* **Action item**
Copy each line that includes the string "Description" from the material into your answer.
-------- Information supplied --------
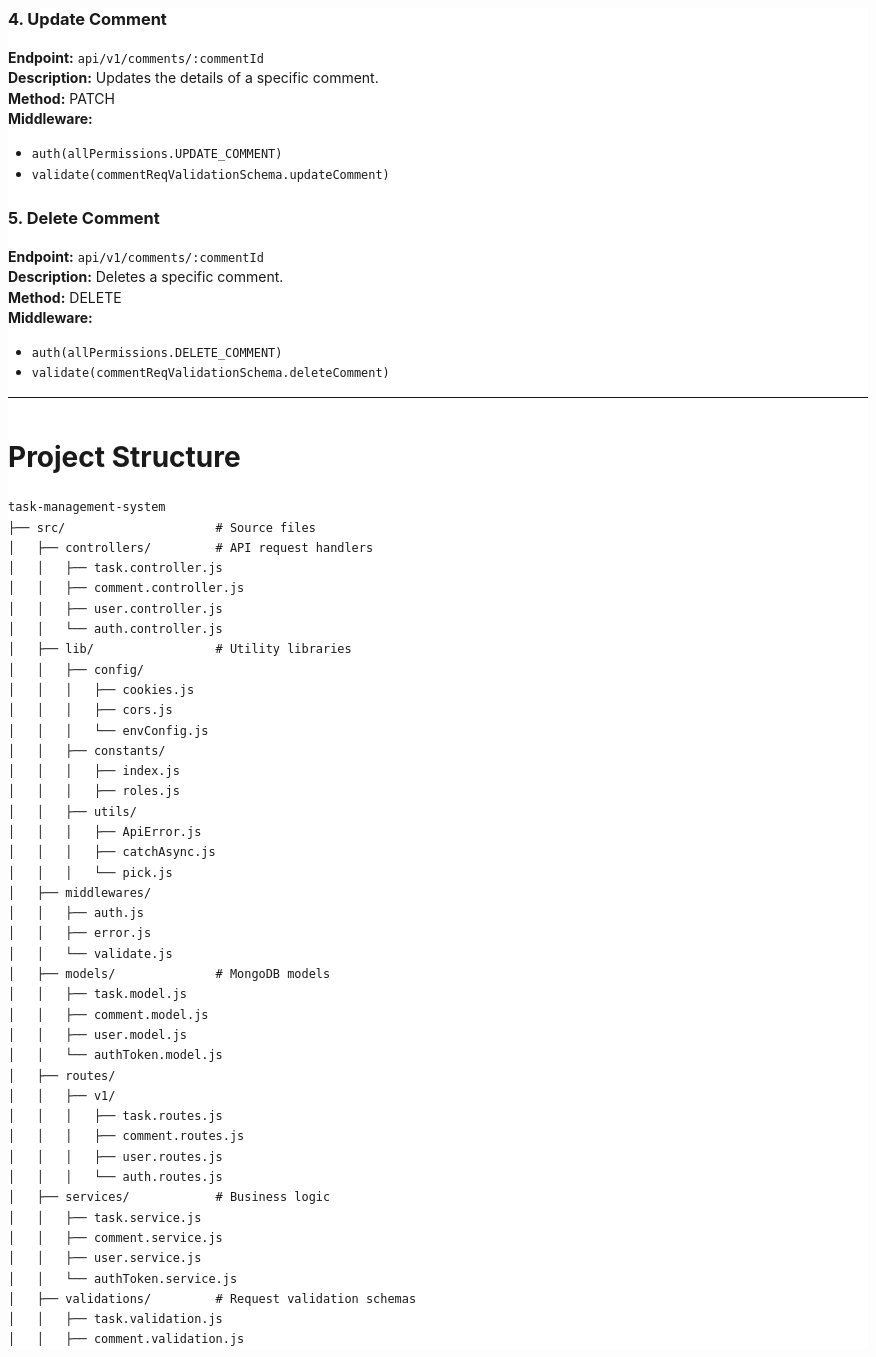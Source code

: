 ### 4. Update Comment
**Endpoint:** `api/v1/comments/:commentId`  
**Description:** Updates the details of a specific comment.  
**Method:** PATCH  
**Middleware:**  
- `auth(allPermissions.UPDATE_COMMENT)`  
- `validate(commentReqValidationSchema.updateComment)`  

### 5. Delete Comment
**Endpoint:** `api/v1/comments/:commentId`  
**Description:** Deletes a specific comment.  
**Method:** DELETE  
**Middleware:**  
- `auth(allPermissions.DELETE_COMMENT)`  
- `validate(commentReqValidationSchema.deleteComment)`  

---
# Project Structure

```plaintext
task-management-system
├── src/                     # Source files
│   ├── controllers/         # API request handlers
│   │   ├── task.controller.js
│   │   ├── comment.controller.js
│   │   ├── user.controller.js
│   │   └── auth.controller.js
│   ├── lib/                 # Utility libraries
│   │   ├── config/
│   │   │   ├── cookies.js
│   │   │   ├── cors.js
│   │   │   └── envConfig.js
│   │   ├── constants/
│   │   │   ├── index.js
│   │   │   ├── roles.js
│   │   ├── utils/
│   │   │   ├── ApiError.js
│   │   │   ├── catchAsync.js
│   │   │   └── pick.js
│   ├── middlewares/
│   │   ├── auth.js
│   │   ├── error.js
│   │   └── validate.js
│   ├── models/              # MongoDB models
│   │   ├── task.model.js
│   │   ├── comment.model.js
│   │   ├── user.model.js
│   │   └── authToken.model.js
│   ├── routes/
│   │   ├── v1/
│   │   │   ├── task.routes.js
│   │   │   ├── comment.routes.js
│   │   │   ├── user.routes.js
│   │   │   └── auth.routes.js
│   ├── services/            # Business logic
│   │   ├── task.service.js
│   │   ├── comment.service.js
│   │   ├── user.service.js
│   │   └── authToken.service.js
│   ├── validations/         # Request validation schemas
│   │   ├── task.validation.js
│   │   ├── comment.validation.js
```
--------
* **Response to the task**
**Description:** Updates the details of a specific comment.  
**Description:** Deletes a specific comment.  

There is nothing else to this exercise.